The latest move opens the curious possibility that, if Real Madrid defaults in its repayments to Bankia, and the Spanish bank then defaults on its loan repayments to the ECB, the ECB in Frankfurt would be in possession of two-elevenths of one of the strongest teams in the world (plus nine from the ECB's Sunday afternoon amateur squad of central bankers and economists, men whose brains are not in their feet). Whether ECB President Jean-Claude Trichet would be prepared to take on coaching duties on top of his already enormous responsibilities in trying to keep the single currency alive is a moot point. More sensible, probably, to keep the pair at their present club.

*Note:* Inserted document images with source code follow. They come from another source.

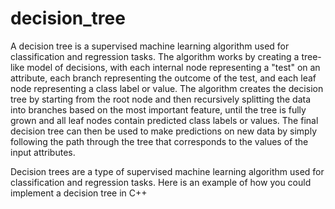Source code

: # decision_tree

A decision tree is a supervised machine learning algorithm used for classification and regression tasks. The algorithm works by creating a tree-like model of decisions, with each internal node representing a "test" on an attribute, each branch representing the outcome of the test, and each leaf node representing a class label or value. The algorithm creates the decision tree by starting from the root node and then recursively splitting the data into branches based on the most important feature, until the tree is fully grown and all leaf nodes contain predicted class labels or values. The final decision tree can then be used to make predictions on new data by simply following the path through the tree that corresponds to the values of the input attributes.

Decision trees are a type of supervised machine learning algorithm used for classification and regression tasks. Here is an example of how you could implement a decision tree in C++

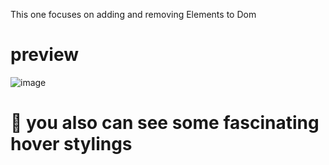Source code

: This  one focuses on adding and removing Elements to Dom

 # preview
 
 ![image](https://user-images.githubusercontent.com/78591315/133557178-d42f9d04-ac16-4d2e-926b-ba08c791d86e.png)

# 🤖 you also can see some fascinating hover stylings
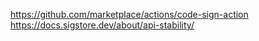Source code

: https://github.com/marketplace/actions/code-sign-action
https://docs.sigstore.dev/about/api-stability/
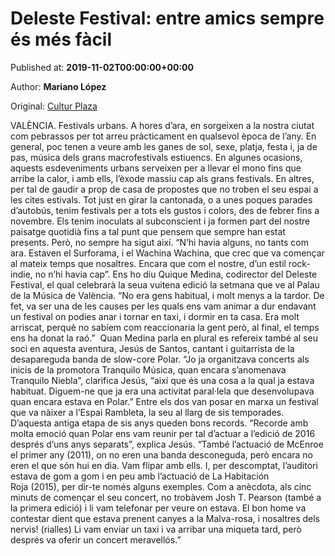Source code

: 
# Deleste Festival: entre amics sempre és més fàcil

Published at: **2019-11-02T00:00:00+00:00**

Author: **Mariano López**

Original: [Cultur Plaza](https://valenciaplaza.com/deleste-festival-entre-amics-sempre-es-mes-facil)

VALÈNCIA. Festivals urbans. A hores d’ara, en sorgeixen a la nostra ciutat com pebrassos per tot arreu pràcticament en qualsevol època de l’any. En general, poc tenen a veure amb les ganes de sol, sexe, platja, festa i, ja de pas, música dels grans macrofestivals estiuencs. En algunes ocasions, aquests esdeveniments urbans serveixen per a llevar el mono fins que arribe la calor, i amb ells, l’èxode massiu cap als grans festivals. En altres, per tal de gaudir a prop de casa de propostes que no troben el seu espai a les cites estivals.
Tot just en girar la cantonada, o a unes poques parades d’autobús, tenim festivals per a tots els gustos i colors, des de febrer fins a novembre. Els tenim inoculats al subconscient i ja formen part del nostre paisatge quotidià fins a tal punt que pensem que sempre han estat presents. Però, no sempre ha sigut així.
“N’hi havia alguns, no tants com ara. Estaven el Surforama, i el Wachina Wachina, que crec que va començar al mateix temps que nosaltres. Encara que com el nostre, d’un estil rock-indie, no n’hi havia cap”. Ens ho diu Quique Medina, codirector del Deleste Festival, el qual celebrarà la seua vuitena edició la setmana que ve al Palau de la Música de València. “No era gens habitual, i molt menys a la tardor. De fet, va ser una de les causes per les quals ens vam animar a dur endavant un festival on podies anar i tornar en taxi, i dormir en ta casa. Era molt arriscat, perquè no sabíem com reaccionaria la gent però, al final, el temps ens ha donat la raó.” 
Quan Medina parla en plural es refereix també al seu soci en aquesta aventura, Jesús de Santos, cantant i guitarrista de la desapareguda banda de slow-core Polar. “Jo ja organitzava concerts als inicis de la promotora Tranquilo Música, quan encara s’anomenava Tranquilo Niebla”, clarifica Jesús, “així que és una cosa a la qual ja estava habituat. Diguem-ne que ja era una activitat paral·lela que desenvolupava quan encara estava en Polar.”
Entre els dos van posar en marxa un festival que va nàixer a l’Espai Rambleta, la seu al llarg de sis temporades. D’aquesta antiga etapa de sis anys queden bons records. “Recorde amb molta emoció quan Polar ens vam reunir per tal d’actuar a l’edició de 2016 després d’uns anys separats”, explica Jesús. “També l’actuació de McEnroe el primer any (2011), on no eren una banda desconeguda, però encara no eren el que són hui en dia. Vam flipar amb ells. I, per descomptat, l’auditori estava de gom a gom i en peu amb l’actuació de La Habitación Roja (2015), per dir-te només alguns exemples. Com a anècdota, als cinc minuts de començar el seu concert, no trobàvem Josh T. Pearson (també a la primera edició) i li vam telefonar per veure on estava. El bon home va contestar dient que estava prenent canyes a la Malva-rosa, i nosaltres dels nervis! (rialles) Li vam enviar un taxi i va arribar una miqueta tard, però després va oferir un concert meravellós.” 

Conversely, if the deal goes ahead without any hitches, then the ECB will be indirectly funding another predatory attack by Real Madrid on its major competitors, poaching the best payers with the backing of a supra-national bank – not exactly a "level playing field" for Manchester United, let alone Stoke City. More poignantly, it means the taxpayers/fans of leading eurozone clubs such as Bayern Munich, Ajax and Paris Saint-Germain are effectively helping Real secure its unrivalled supremacy in European football at their expense. The resentments felt in Germany and the Netherlands over the deal may soon prove as potent as those felt about the bailouts to Greece, Portugal and Ireland in the economic sphere.
With the ECB acquiring a bizarre financial interest in Spain's leading club, the question may soon arise as to how far it will go to support Bankia and Real Madrid if they run into trouble, on the pitch or in the money markets. The question the ECB must now face is: is Real Madrid too big to fail?